The township water plant here withdrew water from township land for distribution and sale unconnected with any beneficial enjoyment of the land from which it was taken. As a result it was stipulated for the summary judgment motion that plaintiffs' well was thereby diminished in flow to the extent that their existing well no longer drew water. Because the engineer may not be immune from a real or supposed cause of action in tort, we consider the measure of plaintiffs' damages if his actions were negligent. The general tort rule in water diversion disputes has been stated as follows:The measure of damages for a wrongful interference with, or obstruction or diversion of percolating waters depends upon the character of the injury as permanent or merely temporary. Where the injury is permanent in character, the measure of damages is ordinarily the diminution in the market value of the land. Where the injury is temporary in character, the measure of damages has in some cases been held to be the reasonable cost of remedying the condition, while in other cases it has been held to be the diminution in the rental value of the property, or in the value of its use. [78 Am.Jur.2d, Waters § 173 (1975); footnotes omitted]

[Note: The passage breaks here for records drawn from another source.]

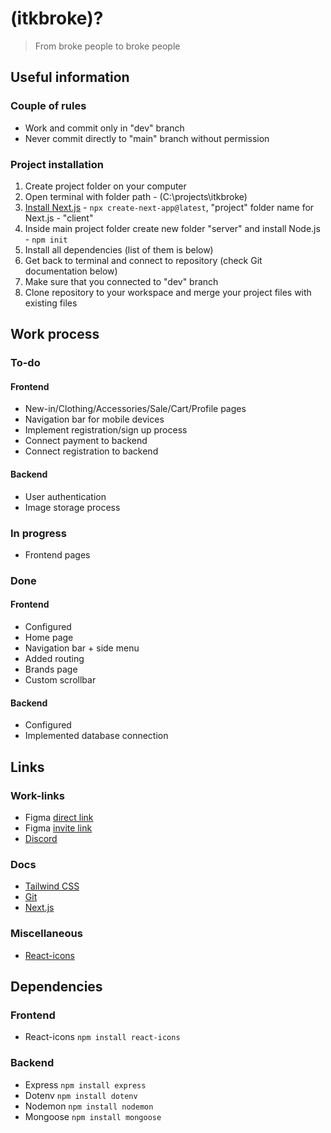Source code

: # (itkbroke)?
> From broke people to broke people

## Useful information
### Couple of rules
* Work and commit only in "dev" branch
* Never commit directly to "main" branch without permission

### Project installation
1. Create project folder on your computer
2. Open terminal with folder path - (C:\projects\itkbroke) 
3. [Install Next.js](https://nextjs.org/docs/getting-started/installation) - `npx create-next-app@latest`, "project" folder name for Next.js - "client"
4. Inside main project folder create new folder "server" and install Node.js - `npm init`
5. Install all dependencies (list of them is below)
6. Get back to terminal and connect to repository (check Git documentation below)
7. Make sure that you connected to "dev" branch
8. Clone repository to your workspace and merge your project files with existing files

## Work process
### To-do
#### Frontend
* New-in/Clothing/Accessories/Sale/Cart/Profile pages
* Navigation bar for mobile devices
* Implement registration/sign up process
* Connect payment to backend
* Connect registration to backend
#### Backend
* User authentication
* Image storage process

### In progress
* Frontend pages

### Done
#### Frontend
* Configured
* Home page
* Navigation bar + side menu
* Added routing
* Brands page
* Custom scrollbar
#### Backend
* Configured
* Implemented database connection

## Links
### Work-links
* Figma [direct link](https://www.figma.com/file/f6BjvXgXs9GVUNQs2MUJD9/Website?type=design&mode=design&t=eDPvBEuF9kpbvYK0-0)
* Figma [invite link](https://www.figma.com/team_invite/redeem/TvlmHkmLVmZOg4xRcrLNpq)
* [Discord](https://discord.gg/BuTQQzx2h)

### Docs
* [Tailwind CSS](https://tailwindcss.com/docs/installation)
* [Git](https://zarkom.notion.site/zarkom/Introduction-to-Git-ac396a0697704709a12b6a0e545db049)
* [Next.js](https://nextjs.org/docs)

### Miscellaneous
* [React-icons](https://react-icons.github.io/react-icons/)

## Dependencies
### Frontend
* React-icons `npm install react-icons`

### Backend
* Express `npm install express`
* Dotenv `npm install dotenv`
* Nodemon `npm install nodemon`
* Mongoose `npm install mongoose`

Based upon the stipulated facts, any damage under the allegations of negligence in the design, construction or operation of the new municipal wells was temporary since, before plaintiffs abandoned their residence, they knew that the problem could be eliminated and further damage thus prevented by extending the depth of their well at an expense of between $750 and $1,700. Since such an expenditure would have restored the water supply and thus eliminated the problem, plaintiffs' abandonment of the premises and the consequent thefts and vandalism were not a foreseeable proximate result of any negligence by the engineer in the design, construction or maintenance of the new municipal wells. Plaintiffs' failure to deepen their well and their voluntary abandonment of the premises was, under the circumstances, the intervening efficient cause of any additional losses beyond the cost of repairing the well. See Hoppe v. Ranzini, 158 N.J. Super. 158, 166 (App.Div. 1978); Marty v. Erie R.R. Co., 62 N.J. Super. 458, 469 (App.Div. 1960) certif. den. 33 *647 N.J. 387 (1960). Thus, damages for negligent design, construction or operation of the new municipal wells would be measured by the cost of restoring plaintiffs' water supply. Here again, since plaintiffs have already recovered more than the maximum cost stipulated for deepening the well, no further damages would be recoverable against the engineer if in fact he is an independent contractor and thus unprotected by immunity.
For the reasons set forth and on the limited basis asserted in this opinion, summary judgment granted in favor of all defendants is affirmed.